Top of Exercise material

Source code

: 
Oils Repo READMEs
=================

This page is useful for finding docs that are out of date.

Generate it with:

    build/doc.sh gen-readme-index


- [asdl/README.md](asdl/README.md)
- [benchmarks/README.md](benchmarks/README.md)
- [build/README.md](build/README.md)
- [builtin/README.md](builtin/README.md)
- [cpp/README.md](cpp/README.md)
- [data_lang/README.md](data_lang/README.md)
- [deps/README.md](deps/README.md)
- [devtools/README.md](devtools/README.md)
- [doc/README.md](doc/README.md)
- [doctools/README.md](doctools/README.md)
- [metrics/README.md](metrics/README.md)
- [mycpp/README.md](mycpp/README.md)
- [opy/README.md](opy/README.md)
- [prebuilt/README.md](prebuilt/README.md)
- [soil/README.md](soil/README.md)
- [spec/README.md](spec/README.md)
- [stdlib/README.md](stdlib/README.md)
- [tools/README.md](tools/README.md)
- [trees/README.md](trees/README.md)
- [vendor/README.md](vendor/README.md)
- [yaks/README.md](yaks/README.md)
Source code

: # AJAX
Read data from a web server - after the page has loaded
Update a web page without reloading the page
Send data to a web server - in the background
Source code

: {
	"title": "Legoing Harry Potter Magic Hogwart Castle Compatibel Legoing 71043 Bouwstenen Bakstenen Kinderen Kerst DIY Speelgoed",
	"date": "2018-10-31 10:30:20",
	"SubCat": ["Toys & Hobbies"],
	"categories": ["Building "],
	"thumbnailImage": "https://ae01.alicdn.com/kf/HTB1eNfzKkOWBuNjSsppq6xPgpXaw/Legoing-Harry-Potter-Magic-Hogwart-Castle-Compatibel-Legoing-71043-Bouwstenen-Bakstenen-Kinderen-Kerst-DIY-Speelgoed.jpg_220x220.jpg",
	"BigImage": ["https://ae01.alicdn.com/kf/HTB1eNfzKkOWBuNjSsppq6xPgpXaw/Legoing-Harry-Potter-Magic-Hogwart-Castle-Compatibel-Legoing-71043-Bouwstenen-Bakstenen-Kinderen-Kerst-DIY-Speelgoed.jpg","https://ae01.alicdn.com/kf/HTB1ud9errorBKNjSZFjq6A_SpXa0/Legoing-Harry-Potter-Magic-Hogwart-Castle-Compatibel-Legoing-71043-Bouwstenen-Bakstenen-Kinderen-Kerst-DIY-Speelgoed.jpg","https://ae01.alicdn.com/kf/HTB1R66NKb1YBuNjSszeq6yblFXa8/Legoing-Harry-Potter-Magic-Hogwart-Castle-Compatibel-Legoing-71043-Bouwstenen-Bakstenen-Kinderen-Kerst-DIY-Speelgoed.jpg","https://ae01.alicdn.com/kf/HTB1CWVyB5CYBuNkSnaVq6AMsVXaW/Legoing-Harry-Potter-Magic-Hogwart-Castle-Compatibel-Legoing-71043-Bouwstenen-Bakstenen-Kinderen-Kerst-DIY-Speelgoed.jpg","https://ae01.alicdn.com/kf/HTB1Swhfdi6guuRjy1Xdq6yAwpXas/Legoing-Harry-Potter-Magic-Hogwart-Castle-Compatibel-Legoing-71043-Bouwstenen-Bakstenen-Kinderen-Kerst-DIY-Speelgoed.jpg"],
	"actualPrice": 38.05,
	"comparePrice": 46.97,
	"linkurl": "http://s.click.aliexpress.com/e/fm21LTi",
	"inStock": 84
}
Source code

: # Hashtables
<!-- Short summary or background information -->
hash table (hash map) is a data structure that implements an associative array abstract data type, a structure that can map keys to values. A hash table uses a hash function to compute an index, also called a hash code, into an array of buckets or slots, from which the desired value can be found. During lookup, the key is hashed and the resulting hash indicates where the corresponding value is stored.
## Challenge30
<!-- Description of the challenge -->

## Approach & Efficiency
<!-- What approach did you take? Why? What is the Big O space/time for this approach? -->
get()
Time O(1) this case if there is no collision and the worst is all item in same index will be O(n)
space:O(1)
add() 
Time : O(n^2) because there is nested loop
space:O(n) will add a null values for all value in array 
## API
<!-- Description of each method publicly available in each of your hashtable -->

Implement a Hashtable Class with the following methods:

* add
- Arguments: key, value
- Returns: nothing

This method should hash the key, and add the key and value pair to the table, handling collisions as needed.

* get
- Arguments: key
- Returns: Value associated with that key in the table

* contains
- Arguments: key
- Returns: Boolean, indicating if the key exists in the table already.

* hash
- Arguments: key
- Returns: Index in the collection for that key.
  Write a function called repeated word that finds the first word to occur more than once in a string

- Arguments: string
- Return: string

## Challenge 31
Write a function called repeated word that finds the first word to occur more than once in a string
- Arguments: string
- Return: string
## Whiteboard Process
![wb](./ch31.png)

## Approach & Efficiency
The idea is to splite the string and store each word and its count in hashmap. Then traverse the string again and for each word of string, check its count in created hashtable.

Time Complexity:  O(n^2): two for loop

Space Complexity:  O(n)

Bottom of Exercise material

Work to be completed:
What is needed is an exact restatement of every record above.

Result:
Source code

: 
Oils Repo READMEs
=================

This page is useful for finding docs that are out of date.

Generate it with:

    build/doc.sh gen-readme-index


- [asdl/README.md](asdl/README.md)
- [benchmarks/README.md](benchmarks/README.md)
- [build/README.md](build/README.md)
- [builtin/README.md](builtin/README.md)
- [cpp/README.md](cpp/README.md)
- [data_lang/README.md](data_lang/README.md)
- [deps/README.md](deps/README.md)
- [devtools/README.md](devtools/README.md)
- [doc/README.md](doc/README.md)
- [doctools/README.md](doctools/README.md)
- [metrics/README.md](metrics/README.md)
- [mycpp/README.md](mycpp/README.md)
- [opy/README.md](opy/README.md)
- [prebuilt/README.md](prebuilt/README.md)
- [soil/README.md](soil/README.md)
- [spec/README.md](spec/README.md)
- [stdlib/README.md](stdlib/README.md)
- [tools/README.md](tools/README.md)
- [trees/README.md](trees/README.md)
- [vendor/README.md](vendor/README.md)
- [yaks/README.md](yaks/README.md)
Source code

: # AJAX
Read data from a web server - after the page has loaded
Update a web page without reloading the page
Send data to a web server - in the background
Source code

: {
	"title": "Legoing Harry Potter Magic Hogwart Castle Compatibel Legoing 71043 Bouwstenen Bakstenen Kinderen Kerst DIY Speelgoed",
	"date": "2018-10-31 10:30:20",
	"SubCat": ["Toys & Hobbies"],
	"categories": ["Building "],
	"thumbnailImage": "https://ae01.alicdn.com/kf/HTB1eNfzKkOWBuNjSsppq6xPgpXaw/Legoing-Harry-Potter-Magic-Hogwart-Castle-Compatibel-Legoing-71043-Bouwstenen-Bakstenen-Kinderen-Kerst-DIY-Speelgoed.jpg_220x220.jpg",
	"BigImage": ["https://ae01.alicdn.com/kf/HTB1eNfzKkOWBuNjSsppq6xPgpXaw/Legoing-Harry-Potter-Magic-Hogwart-Castle-Compatibel-Legoing-71043-Bouwstenen-Bakstenen-Kinderen-Kerst-DIY-Speelgoed.jpg","https://ae01.alicdn.com/kf/HTB1ud9errorBKNjSZFjq6A_SpXa0/Legoing-Harry-Potter-Magic-Hogwart-Castle-Compatibel-Legoing-71043-Bouwstenen-Bakstenen-Kinderen-Kerst-DIY-Speelgoed.jpg","https://ae01.alicdn.com/kf/HTB1R66NKb1YBuNjSszeq6yblFXa8/Legoing-Harry-Potter-Magic-Hogwart-Castle-Compatibel-Legoing-71043-Bouwstenen-Bakstenen-Kinderen-Kerst-DIY-Speelgoed.jpg","https://ae01.alicdn.com/kf/HTB1CWVyB5CYBuNkSnaVq6AMsVXaW/Legoing-Harry-Potter-Magic-Hogwart-Castle-Compatibel-Legoing-71043-Bouwstenen-Bakstenen-Kinderen-Kerst-DIY-Speelgoed.jpg","https://ae01.alicdn.com/kf/HTB1Swhfdi6guuRjy1Xdq6yAwpXas/Legoing-Harry-Potter-Magic-Hogwart-Castle-Compatibel-Legoing-71043-Bouwstenen-Bakstenen-Kinderen-Kerst-DIY-Speelgoed.jpg"],
	"actualPrice": 38.05,
	"comparePrice": 46.97,
	"linkurl": "http://s.click.aliexpress.com/e/fm21LTi",
	"inStock": 84
}
Source code

: # Hashtables
<!-- Short summary or background information -->
hash table (hash map) is a data structure that implements an associative array abstract data type, a structure that can map keys to values. A hash table uses a hash function to compute an index, also called a hash code, into an array of buckets or slots, from which the desired value can be found. During lookup, the key is hashed and the resulting hash indicates where the corresponding value is stored.
## Challenge30
<!-- Description of the challenge -->

## Approach & Efficiency
<!-- What approach did you take? Why? What is the Big O space/time for this approach? -->
get()
Time O(1) this case if there is no collision and the worst is all item in same index will be O(n)
space:O(1)
add() 
Time : O(n^2) because there is nested loop
space:O(n) will add a null values for all value in array 
## API
<!-- Description of each method publicly available in each of your hashtable -->

Implement a Hashtable Class with the following methods:

* add
- Arguments: key, value
- Returns: nothing

This method should hash the key, and add the key and value pair to the table, handling collisions as needed.

* get
- Arguments: key
- Returns: Value associated with that key in the table

* contains
- Arguments: key
- Returns: Boolean, indicating if the key exists in the table already.

* hash
- Arguments: key
- Returns: Index in the collection for that key.
  Write a function called repeated word that finds the first word to occur more than once in a string

- Arguments: string
- Return: string

## Challenge 31
Write a function called repeated word that finds the first word to occur more than once in a string
- Arguments: string
- Return: string
## Whiteboard Process
![wb](./ch31.png)

## Approach & Efficiency
The idea is to splite the string and store each word and its count in hashmap. Then traverse the string again and for each word of string, check its count in created hashtable.

Time Complexity:  O(n^2): two for loop

Space Complexity:  O(n)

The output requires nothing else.